▶ [YOUR GOAL] Looking through the records that follow, determine how many lines contain "downloaded" and reply with that number alone.

DATA TO EXAMINE below:

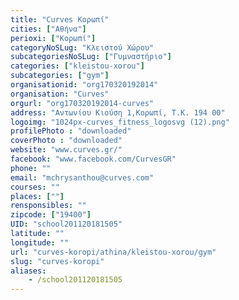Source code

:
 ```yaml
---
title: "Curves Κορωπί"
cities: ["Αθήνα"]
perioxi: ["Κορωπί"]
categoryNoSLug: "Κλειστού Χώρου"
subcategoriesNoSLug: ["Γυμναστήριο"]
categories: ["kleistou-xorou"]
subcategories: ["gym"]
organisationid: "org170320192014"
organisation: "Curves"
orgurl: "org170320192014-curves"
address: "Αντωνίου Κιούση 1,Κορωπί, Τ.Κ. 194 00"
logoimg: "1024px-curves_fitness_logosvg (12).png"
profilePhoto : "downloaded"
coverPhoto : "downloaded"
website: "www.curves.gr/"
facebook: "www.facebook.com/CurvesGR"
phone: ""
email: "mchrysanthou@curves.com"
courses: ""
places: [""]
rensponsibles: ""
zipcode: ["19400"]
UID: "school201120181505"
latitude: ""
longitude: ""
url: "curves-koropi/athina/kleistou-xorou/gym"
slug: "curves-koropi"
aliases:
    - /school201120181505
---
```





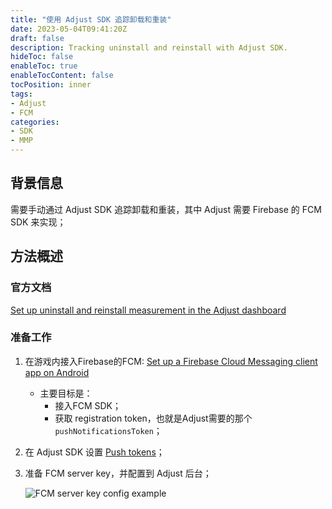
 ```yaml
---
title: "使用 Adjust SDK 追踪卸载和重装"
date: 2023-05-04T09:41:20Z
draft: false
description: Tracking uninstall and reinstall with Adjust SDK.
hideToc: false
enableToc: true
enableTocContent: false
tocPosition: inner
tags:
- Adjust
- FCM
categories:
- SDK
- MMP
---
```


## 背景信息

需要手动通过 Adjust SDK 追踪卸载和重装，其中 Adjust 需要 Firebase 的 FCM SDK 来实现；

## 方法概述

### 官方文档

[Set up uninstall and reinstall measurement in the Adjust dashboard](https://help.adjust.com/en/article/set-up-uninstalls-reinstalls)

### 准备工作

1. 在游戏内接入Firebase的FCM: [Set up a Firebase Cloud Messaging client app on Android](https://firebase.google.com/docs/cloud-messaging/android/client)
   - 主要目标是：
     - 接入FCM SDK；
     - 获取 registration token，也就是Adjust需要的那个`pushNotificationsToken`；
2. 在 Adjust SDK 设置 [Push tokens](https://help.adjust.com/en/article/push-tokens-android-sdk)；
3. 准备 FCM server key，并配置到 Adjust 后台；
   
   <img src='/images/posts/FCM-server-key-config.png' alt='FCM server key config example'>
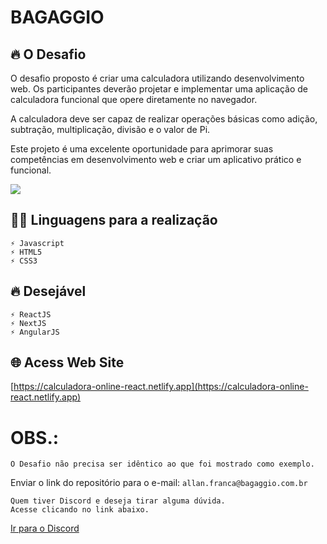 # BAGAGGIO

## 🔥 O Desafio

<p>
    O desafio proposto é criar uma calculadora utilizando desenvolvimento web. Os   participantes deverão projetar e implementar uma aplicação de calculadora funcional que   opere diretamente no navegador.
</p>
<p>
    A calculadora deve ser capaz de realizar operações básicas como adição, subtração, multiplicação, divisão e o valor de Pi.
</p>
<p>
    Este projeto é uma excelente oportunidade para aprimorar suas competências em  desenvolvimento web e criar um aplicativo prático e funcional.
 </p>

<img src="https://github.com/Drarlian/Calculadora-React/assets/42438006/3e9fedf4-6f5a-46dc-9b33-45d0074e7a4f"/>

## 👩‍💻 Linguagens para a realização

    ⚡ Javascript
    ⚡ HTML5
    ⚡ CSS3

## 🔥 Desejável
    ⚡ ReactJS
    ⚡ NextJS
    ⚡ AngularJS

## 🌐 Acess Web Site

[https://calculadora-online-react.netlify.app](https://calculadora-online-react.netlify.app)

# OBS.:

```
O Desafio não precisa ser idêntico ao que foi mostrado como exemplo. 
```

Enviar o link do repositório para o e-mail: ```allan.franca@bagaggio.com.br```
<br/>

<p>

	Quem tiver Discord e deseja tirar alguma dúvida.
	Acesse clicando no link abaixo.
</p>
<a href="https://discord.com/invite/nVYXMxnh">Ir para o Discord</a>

End of DATA TO EXAMINE.

▶ [SOLUTION FOR THIS TASK] 2